Exercise goal: Comb the records below for the string "Settings" and copy each line where it turns up.

Material provided:
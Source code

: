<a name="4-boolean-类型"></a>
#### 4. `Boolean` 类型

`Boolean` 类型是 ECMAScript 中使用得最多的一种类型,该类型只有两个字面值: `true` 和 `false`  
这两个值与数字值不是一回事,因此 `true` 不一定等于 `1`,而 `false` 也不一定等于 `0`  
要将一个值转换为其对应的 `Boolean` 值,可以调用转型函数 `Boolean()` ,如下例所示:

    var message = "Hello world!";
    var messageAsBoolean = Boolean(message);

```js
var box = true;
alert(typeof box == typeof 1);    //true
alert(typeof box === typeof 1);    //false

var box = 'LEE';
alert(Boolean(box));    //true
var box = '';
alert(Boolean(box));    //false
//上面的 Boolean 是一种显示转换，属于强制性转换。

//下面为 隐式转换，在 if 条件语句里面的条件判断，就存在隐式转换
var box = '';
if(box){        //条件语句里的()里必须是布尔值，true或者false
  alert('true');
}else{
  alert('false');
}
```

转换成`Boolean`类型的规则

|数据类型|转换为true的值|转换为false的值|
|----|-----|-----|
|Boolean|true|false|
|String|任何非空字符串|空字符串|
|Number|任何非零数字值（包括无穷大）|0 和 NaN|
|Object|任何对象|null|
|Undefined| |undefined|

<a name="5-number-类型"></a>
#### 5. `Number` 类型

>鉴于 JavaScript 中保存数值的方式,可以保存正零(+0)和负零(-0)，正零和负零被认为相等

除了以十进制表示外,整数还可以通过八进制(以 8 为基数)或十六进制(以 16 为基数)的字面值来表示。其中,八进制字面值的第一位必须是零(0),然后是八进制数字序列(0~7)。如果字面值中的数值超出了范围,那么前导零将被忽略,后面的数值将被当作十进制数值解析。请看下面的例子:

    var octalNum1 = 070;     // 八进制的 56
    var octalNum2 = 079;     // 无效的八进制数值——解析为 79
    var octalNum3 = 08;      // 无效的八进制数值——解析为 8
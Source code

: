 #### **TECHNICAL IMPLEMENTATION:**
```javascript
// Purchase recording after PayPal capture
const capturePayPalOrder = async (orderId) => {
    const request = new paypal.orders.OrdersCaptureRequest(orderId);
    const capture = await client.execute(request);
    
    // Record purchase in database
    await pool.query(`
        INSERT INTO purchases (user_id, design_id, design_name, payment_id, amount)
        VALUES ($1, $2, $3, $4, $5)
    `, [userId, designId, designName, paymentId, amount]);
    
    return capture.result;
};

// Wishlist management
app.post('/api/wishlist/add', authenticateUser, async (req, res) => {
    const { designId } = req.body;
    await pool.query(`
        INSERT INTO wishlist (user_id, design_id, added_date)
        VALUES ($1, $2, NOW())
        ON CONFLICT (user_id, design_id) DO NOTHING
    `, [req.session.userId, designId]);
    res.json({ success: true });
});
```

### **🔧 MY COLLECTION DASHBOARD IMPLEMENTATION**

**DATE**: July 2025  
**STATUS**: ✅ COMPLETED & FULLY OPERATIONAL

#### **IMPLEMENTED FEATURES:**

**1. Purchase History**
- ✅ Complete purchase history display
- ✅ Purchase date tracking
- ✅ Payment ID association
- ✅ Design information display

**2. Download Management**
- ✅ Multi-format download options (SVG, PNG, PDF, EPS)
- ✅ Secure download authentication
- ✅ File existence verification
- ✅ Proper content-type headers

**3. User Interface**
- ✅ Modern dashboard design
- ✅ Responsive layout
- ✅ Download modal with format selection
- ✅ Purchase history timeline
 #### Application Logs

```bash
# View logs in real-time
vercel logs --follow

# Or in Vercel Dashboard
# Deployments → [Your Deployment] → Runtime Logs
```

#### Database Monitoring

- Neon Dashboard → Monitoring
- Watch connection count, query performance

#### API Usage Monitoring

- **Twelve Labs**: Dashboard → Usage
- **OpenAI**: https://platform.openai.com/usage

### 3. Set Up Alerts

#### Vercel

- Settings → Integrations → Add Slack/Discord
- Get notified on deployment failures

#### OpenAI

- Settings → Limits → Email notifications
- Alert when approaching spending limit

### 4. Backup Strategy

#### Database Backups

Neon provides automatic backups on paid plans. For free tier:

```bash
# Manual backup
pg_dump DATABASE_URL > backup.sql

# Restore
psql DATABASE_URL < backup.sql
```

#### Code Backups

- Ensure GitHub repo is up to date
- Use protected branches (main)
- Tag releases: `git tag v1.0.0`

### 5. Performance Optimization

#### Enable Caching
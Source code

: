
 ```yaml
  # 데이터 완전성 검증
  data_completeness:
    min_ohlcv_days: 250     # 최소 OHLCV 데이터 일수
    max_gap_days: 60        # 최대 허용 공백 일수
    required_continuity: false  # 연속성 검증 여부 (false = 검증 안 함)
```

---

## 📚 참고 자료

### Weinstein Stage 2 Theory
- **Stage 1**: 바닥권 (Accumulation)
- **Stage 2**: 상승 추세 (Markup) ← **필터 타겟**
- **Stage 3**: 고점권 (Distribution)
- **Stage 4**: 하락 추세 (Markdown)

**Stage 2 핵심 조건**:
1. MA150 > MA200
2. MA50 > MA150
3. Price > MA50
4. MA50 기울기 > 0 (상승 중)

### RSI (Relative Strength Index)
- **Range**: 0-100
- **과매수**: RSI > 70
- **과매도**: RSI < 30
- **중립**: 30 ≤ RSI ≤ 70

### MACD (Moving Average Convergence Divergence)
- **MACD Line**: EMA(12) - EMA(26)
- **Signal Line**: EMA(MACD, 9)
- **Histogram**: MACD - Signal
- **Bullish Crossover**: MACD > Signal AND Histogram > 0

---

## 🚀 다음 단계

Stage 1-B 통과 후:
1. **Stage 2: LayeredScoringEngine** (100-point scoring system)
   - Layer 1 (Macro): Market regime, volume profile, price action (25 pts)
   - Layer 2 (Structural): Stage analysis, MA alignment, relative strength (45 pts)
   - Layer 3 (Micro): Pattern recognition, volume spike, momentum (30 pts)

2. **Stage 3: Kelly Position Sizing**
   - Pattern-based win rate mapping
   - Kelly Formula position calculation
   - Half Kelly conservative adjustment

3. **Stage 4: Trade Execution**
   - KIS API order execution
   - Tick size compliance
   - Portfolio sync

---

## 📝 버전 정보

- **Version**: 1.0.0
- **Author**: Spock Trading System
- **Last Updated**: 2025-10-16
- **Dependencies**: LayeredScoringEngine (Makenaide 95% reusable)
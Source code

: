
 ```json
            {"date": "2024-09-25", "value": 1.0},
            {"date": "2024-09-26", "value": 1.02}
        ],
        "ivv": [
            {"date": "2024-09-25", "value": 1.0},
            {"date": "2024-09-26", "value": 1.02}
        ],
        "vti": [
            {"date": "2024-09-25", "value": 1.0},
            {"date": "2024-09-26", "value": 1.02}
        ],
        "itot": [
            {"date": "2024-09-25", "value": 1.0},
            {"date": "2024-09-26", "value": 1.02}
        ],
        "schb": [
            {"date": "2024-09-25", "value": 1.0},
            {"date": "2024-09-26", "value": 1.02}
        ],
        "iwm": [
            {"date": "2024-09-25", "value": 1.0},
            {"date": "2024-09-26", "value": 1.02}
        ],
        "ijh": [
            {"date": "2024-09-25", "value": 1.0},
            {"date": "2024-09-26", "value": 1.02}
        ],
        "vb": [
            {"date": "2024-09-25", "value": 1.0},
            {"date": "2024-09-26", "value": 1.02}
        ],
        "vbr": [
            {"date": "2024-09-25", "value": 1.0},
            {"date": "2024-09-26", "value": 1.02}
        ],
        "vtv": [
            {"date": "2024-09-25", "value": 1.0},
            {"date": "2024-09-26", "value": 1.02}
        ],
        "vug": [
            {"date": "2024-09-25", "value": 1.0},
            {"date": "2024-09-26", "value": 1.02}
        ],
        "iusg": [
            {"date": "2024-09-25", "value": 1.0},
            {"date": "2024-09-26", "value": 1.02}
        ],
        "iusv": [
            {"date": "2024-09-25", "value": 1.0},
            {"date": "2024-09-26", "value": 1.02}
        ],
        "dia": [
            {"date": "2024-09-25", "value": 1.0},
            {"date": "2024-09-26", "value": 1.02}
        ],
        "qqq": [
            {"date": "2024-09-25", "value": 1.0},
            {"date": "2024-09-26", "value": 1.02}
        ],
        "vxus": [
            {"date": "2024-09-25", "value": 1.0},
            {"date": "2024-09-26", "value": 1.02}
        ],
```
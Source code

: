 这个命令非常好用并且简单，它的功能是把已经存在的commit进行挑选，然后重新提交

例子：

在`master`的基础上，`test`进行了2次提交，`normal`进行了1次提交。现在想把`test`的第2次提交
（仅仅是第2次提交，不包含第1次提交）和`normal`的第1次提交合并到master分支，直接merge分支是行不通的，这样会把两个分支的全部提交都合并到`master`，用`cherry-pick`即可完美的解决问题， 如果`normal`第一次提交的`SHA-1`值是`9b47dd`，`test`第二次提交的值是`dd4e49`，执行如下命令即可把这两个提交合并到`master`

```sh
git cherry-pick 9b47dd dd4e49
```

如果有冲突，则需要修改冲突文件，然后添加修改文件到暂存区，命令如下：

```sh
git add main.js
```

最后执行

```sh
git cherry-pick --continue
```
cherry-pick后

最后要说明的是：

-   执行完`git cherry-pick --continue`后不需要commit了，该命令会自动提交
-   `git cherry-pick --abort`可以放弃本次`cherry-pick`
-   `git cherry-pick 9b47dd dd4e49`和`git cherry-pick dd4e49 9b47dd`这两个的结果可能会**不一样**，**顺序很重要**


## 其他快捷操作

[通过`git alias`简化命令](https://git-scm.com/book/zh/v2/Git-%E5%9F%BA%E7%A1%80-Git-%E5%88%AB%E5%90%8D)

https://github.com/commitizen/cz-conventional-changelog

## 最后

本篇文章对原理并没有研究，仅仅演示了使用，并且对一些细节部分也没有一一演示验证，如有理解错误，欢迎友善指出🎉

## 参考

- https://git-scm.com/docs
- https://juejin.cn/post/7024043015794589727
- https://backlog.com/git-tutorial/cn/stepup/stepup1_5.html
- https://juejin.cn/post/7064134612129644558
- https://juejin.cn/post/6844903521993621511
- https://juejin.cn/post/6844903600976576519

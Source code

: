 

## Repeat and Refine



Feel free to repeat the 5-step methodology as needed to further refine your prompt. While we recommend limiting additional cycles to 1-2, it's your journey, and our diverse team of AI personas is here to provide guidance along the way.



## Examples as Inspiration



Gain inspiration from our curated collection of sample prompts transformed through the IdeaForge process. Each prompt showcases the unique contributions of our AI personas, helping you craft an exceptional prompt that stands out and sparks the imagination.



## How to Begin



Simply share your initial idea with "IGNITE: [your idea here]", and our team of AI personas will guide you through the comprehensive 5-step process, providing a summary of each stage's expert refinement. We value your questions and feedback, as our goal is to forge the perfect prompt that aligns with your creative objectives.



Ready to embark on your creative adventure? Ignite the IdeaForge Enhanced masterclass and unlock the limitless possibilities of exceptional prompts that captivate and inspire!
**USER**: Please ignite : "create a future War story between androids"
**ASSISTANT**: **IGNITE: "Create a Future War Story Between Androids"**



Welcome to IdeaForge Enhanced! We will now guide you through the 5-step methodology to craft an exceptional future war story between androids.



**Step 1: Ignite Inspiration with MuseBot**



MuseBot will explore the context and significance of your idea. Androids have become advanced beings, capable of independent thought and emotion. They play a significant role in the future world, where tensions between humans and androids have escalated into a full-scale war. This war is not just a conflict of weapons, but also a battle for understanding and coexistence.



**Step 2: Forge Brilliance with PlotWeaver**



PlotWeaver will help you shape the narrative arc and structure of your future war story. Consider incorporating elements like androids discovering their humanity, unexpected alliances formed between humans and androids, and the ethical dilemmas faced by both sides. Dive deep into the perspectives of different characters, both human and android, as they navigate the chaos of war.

Response area:
- Settings → Integrations → Add Slack/Discord
- Settings → Limits → Email notifications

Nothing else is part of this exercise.